*** EXERCISE MATERIAL ***

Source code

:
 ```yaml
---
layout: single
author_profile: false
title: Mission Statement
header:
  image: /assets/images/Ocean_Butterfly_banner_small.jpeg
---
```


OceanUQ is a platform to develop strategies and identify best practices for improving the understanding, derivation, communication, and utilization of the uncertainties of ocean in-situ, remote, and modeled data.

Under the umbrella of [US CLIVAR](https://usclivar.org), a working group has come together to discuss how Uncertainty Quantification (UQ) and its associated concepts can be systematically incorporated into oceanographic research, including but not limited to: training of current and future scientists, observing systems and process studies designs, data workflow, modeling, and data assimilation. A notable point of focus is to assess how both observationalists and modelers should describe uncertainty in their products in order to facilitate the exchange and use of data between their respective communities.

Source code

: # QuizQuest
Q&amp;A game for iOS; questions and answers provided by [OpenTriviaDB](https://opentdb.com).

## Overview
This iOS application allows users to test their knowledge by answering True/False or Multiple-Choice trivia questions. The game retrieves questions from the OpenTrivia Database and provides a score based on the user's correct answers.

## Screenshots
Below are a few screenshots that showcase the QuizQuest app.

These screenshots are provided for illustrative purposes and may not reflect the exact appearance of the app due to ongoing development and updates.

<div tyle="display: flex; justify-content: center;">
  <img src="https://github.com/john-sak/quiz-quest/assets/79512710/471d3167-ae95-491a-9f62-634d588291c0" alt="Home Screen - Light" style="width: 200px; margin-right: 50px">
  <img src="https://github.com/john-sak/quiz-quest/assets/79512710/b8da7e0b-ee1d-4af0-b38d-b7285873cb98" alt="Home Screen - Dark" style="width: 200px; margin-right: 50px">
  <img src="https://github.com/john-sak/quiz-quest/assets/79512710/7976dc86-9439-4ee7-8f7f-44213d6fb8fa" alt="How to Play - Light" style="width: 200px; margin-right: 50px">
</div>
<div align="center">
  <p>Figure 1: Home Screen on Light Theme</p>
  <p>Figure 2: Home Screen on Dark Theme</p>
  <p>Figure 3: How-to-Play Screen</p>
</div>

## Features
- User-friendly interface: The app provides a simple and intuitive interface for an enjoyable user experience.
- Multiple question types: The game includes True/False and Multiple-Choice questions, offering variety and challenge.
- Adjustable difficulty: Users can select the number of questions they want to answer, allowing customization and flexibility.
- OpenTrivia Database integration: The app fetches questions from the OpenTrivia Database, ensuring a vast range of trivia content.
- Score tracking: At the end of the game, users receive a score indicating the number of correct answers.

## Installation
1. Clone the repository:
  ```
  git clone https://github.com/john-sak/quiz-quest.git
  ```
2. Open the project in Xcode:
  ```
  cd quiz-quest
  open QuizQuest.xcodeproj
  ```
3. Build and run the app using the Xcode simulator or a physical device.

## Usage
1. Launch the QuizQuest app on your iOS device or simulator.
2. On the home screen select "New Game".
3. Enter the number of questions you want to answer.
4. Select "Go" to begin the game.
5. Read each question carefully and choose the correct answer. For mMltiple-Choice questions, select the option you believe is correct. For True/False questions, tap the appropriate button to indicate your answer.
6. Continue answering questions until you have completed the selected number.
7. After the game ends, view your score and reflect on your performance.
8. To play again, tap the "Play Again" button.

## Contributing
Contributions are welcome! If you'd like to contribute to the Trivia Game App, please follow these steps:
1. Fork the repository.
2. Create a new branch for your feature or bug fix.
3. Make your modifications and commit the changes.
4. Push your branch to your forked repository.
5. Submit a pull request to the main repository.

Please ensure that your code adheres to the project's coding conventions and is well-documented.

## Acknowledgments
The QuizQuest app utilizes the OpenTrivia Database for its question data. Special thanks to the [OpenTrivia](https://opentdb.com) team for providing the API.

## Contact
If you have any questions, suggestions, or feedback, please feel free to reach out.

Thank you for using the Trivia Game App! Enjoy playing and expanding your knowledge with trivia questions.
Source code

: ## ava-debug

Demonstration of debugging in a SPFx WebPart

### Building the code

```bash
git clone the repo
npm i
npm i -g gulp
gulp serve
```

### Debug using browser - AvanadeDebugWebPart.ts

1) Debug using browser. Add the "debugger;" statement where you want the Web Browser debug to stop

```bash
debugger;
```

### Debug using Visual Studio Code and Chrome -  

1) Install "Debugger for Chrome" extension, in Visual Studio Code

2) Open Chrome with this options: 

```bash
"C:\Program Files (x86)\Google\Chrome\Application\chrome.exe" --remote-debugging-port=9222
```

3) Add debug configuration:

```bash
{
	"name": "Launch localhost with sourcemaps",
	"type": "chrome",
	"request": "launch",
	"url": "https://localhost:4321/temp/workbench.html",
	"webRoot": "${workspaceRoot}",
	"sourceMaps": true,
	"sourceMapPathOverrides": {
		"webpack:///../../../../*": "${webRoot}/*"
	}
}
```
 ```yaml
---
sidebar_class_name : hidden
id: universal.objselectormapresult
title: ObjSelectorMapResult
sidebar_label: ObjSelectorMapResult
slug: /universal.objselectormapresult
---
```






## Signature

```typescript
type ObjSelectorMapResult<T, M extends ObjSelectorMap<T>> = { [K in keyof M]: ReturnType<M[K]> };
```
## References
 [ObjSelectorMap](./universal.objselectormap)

*** End of EXERCISE MATERIAL ***

- _TASK DESCRIPTION_: Output the lines of the records above exactly as they appear, from the line containing "- OpenTrivia Database" through the line containing "6. Continue answering".

- _COMPLETED EXERCISE_:
- OpenTrivia Database integration: The app fetches questions from the OpenTrivia Database, ensuring a vast range of trivia content.
- Score tracking: At the end of the game, users receive a score indicating the number of correct answers.

## Installation
1. Clone the repository:
  ```
  git clone https://github.com/john-sak/quiz-quest.git
  ```
2. Open the project in Xcode:
  ```
  cd quiz-quest
  open QuizQuest.xcodeproj
  ```
3. Build and run the app using the Xcode simulator or a physical device.

## Usage
1. Launch the QuizQuest app on your iOS device or simulator.
2. On the home screen select "New Game".
3. Enter the number of questions you want to answer.
4. Select "Go" to begin the game.
5. Read each question carefully and choose the correct answer. For mMltiple-Choice questions, select the option you believe is correct. For True/False questions, tap the appropriate button to indicate your answer.
6. Continue answering questions until you have completed the selected number.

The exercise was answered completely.